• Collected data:
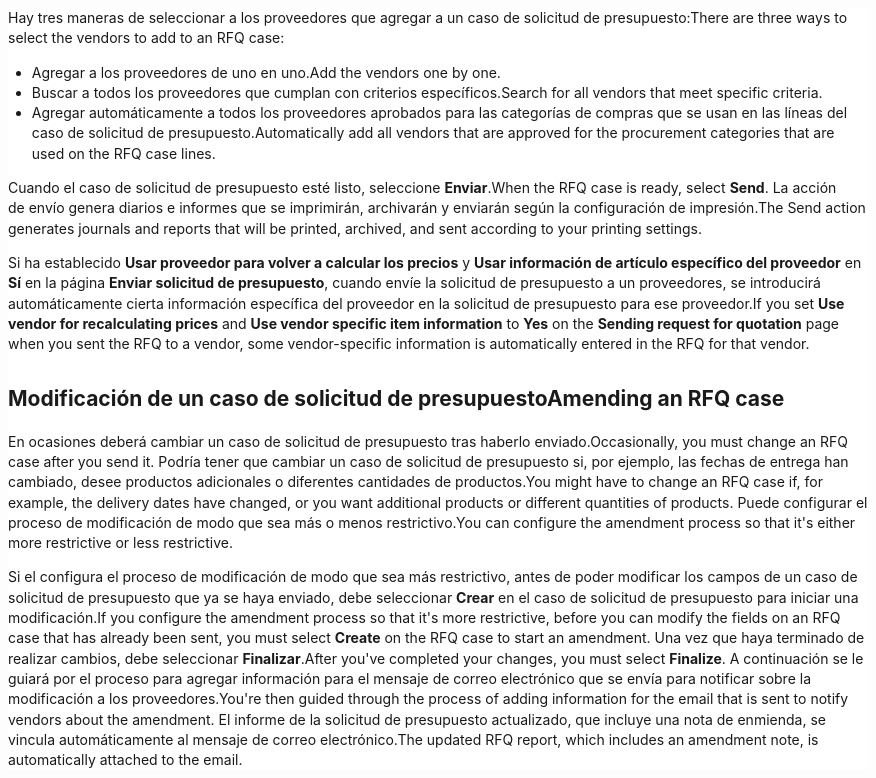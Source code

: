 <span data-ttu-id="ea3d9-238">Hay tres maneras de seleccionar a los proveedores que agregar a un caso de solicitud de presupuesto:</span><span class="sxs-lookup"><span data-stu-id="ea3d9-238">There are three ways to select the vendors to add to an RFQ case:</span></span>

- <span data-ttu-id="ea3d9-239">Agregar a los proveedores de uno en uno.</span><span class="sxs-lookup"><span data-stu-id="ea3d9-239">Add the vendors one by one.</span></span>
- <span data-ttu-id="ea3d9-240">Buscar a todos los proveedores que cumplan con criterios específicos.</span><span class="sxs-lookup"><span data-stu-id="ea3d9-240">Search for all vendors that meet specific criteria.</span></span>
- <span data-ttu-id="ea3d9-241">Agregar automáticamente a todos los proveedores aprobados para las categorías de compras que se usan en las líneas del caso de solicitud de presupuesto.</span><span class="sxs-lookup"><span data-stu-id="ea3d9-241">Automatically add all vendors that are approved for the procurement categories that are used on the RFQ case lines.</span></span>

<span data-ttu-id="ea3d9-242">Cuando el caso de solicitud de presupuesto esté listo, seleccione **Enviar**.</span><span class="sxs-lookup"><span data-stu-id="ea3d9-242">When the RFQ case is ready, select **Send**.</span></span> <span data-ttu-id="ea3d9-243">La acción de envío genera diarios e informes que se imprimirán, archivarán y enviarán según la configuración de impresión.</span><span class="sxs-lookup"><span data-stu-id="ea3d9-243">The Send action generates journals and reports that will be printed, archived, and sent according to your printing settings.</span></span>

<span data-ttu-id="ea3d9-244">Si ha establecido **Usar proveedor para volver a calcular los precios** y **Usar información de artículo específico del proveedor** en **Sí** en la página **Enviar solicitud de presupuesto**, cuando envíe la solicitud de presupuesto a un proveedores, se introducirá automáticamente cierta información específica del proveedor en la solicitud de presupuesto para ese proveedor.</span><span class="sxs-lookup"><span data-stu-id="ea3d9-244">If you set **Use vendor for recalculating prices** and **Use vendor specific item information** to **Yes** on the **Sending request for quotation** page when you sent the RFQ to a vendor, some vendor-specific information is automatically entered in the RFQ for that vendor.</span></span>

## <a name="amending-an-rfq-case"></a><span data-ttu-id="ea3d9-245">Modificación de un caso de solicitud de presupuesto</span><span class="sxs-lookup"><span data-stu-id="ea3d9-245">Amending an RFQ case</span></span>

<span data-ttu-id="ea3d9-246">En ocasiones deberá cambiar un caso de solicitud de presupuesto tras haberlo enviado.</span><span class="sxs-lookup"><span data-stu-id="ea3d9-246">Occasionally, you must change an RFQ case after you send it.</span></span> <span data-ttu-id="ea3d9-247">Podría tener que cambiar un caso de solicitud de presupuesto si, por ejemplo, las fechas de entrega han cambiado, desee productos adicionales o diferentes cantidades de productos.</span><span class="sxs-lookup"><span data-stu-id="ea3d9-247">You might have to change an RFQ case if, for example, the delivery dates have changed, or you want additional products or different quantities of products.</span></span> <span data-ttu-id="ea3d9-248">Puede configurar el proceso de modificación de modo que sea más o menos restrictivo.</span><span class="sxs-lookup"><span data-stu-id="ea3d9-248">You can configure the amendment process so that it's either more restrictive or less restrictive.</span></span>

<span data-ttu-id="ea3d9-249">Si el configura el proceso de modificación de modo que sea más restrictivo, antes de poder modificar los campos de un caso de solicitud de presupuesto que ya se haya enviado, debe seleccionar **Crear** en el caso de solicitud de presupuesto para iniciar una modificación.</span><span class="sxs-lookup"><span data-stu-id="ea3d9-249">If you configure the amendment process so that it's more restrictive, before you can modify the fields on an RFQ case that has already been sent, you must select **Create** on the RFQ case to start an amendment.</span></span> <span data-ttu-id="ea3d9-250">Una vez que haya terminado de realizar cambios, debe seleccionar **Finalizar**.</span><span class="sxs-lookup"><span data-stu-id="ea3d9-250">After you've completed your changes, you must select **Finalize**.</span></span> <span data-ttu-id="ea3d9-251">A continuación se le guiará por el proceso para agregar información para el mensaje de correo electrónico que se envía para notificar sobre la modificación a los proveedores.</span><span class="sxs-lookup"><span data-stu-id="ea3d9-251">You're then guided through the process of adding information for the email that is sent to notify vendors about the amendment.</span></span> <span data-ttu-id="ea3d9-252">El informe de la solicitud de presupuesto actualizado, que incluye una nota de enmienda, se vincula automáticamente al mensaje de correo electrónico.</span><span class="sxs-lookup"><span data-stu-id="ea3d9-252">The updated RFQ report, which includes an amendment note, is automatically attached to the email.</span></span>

• Directions:
Every entry must be reproduced exactly, with the images left out.

• Answer for the task:
Source code

: <span data-ttu-id="ea3d9-238">Hay tres maneras de seleccionar a los proveedores que agregar a un caso de solicitud de presupuesto:</span><span class="sxs-lookup"><span data-stu-id="ea3d9-238">There are three ways to select the vendors to add to an RFQ case:</span></span>

- <span data-ttu-id="ea3d9-239">Agregar a los proveedores de uno en uno.</span><span class="sxs-lookup"><span data-stu-id="ea3d9-239">Add the vendors one by one.</span></span>
- <span data-ttu-id="ea3d9-240">Buscar a todos los proveedores que cumplan con criterios específicos.</span><span class="sxs-lookup"><span data-stu-id="ea3d9-240">Search for all vendors that meet specific criteria.</span></span>
- <span data-ttu-id="ea3d9-241">Agregar automáticamente a todos los proveedores aprobados para las categorías de compras que se usan en las líneas del caso de solicitud de presupuesto.</span><span class="sxs-lookup"><span data-stu-id="ea3d9-241">Automatically add all vendors that are approved for the procurement categories that are used on the RFQ case lines.</span></span>

<span data-ttu-id="ea3d9-242">Cuando el caso de solicitud de presupuesto esté listo, seleccione **Enviar**.</span><span class="sxs-lookup"><span data-stu-id="ea3d9-242">When the RFQ case is ready, select **Send**.</span></span> <span data-ttu-id="ea3d9-243">La acción de envío genera diarios e informes que se imprimirán, archivarán y enviarán según la configuración de impresión.</span><span class="sxs-lookup"><span data-stu-id="ea3d9-243">The Send action generates journals and reports that will be printed, archived, and sent according to your printing settings.</span></span>

<span data-ttu-id="ea3d9-244">Si ha establecido **Usar proveedor para volver a calcular los precios** y **Usar información de artículo específico del proveedor** en **Sí** en la página **Enviar solicitud de presupuesto**, cuando envíe la solicitud de presupuesto a un proveedores, se introducirá automáticamente cierta información específica del proveedor en la solicitud de presupuesto para ese proveedor.</span><span class="sxs-lookup"><span data-stu-id="ea3d9-244">If you set **Use vendor for recalculating prices** and **Use vendor specific item information** to **Yes** on the **Sending request for quotation** page when you sent the RFQ to a vendor, some vendor-specific information is automatically entered in the RFQ for that vendor.</span></span>

## <a name="amending-an-rfq-case"></a><span data-ttu-id="ea3d9-245">Modificación de un caso de solicitud de presupuesto</span><span class="sxs-lookup"><span data-stu-id="ea3d9-245">Amending an RFQ case</span></span>

<span data-ttu-id="ea3d9-246">En ocasiones deberá cambiar un caso de solicitud de presupuesto tras haberlo enviado.</span><span class="sxs-lookup"><span data-stu-id="ea3d9-246">Occasionally, you must change an RFQ case after you send it.</span></span> <span data-ttu-id="ea3d9-247">Podría tener que cambiar un caso de solicitud de presupuesto si, por ejemplo, las fechas de entrega han cambiado, desee productos adicionales o diferentes cantidades de productos.</span><span class="sxs-lookup"><span data-stu-id="ea3d9-247">You might have to change an RFQ case if, for example, the delivery dates have changed, or you want additional products or different quantities of products.</span></span> <span data-ttu-id="ea3d9-248">Puede configurar el proceso de modificación de modo que sea más o menos restrictivo.</span><span class="sxs-lookup"><span data-stu-id="ea3d9-248">You can configure the amendment process so that it's either more restrictive or less restrictive.</span></span>

<span data-ttu-id="ea3d9-249">Si el configura el proceso de modificación de modo que sea más restrictivo, antes de poder modificar los campos de un caso de solicitud de presupuesto que ya se haya enviado, debe seleccionar **Crear** en el caso de solicitud de presupuesto para iniciar una modificación.</span><span class="sxs-lookup"><span data-stu-id="ea3d9-249">If you configure the amendment process so that it's more restrictive, before you can modify the fields on an RFQ case that has already been sent, you must select **Create** on the RFQ case to start an amendment.</span></span> <span data-ttu-id="ea3d9-250">Una vez que haya terminado de realizar cambios, debe seleccionar **Finalizar**.</span><span class="sxs-lookup"><span data-stu-id="ea3d9-250">After you've completed your changes, you must select **Finalize**.</span></span> <span data-ttu-id="ea3d9-251">A continuación se le guiará por el proceso para agregar información para el mensaje de correo electrónico que se envía para notificar sobre la modificación a los proveedores.</span><span class="sxs-lookup"><span data-stu-id="ea3d9-251">You're then guided through the process of adding information for the email that is sent to notify vendors about the amendment.</span></span> <span data-ttu-id="ea3d9-252">El informe de la solicitud de presupuesto actualizado, que incluye una nota de enmienda, se vincula automáticamente al mensaje de correo electrónico.</span><span class="sxs-lookup"><span data-stu-id="ea3d9-252">The updated RFQ report, which includes an amendment note, is automatically attached to the email.</span></span>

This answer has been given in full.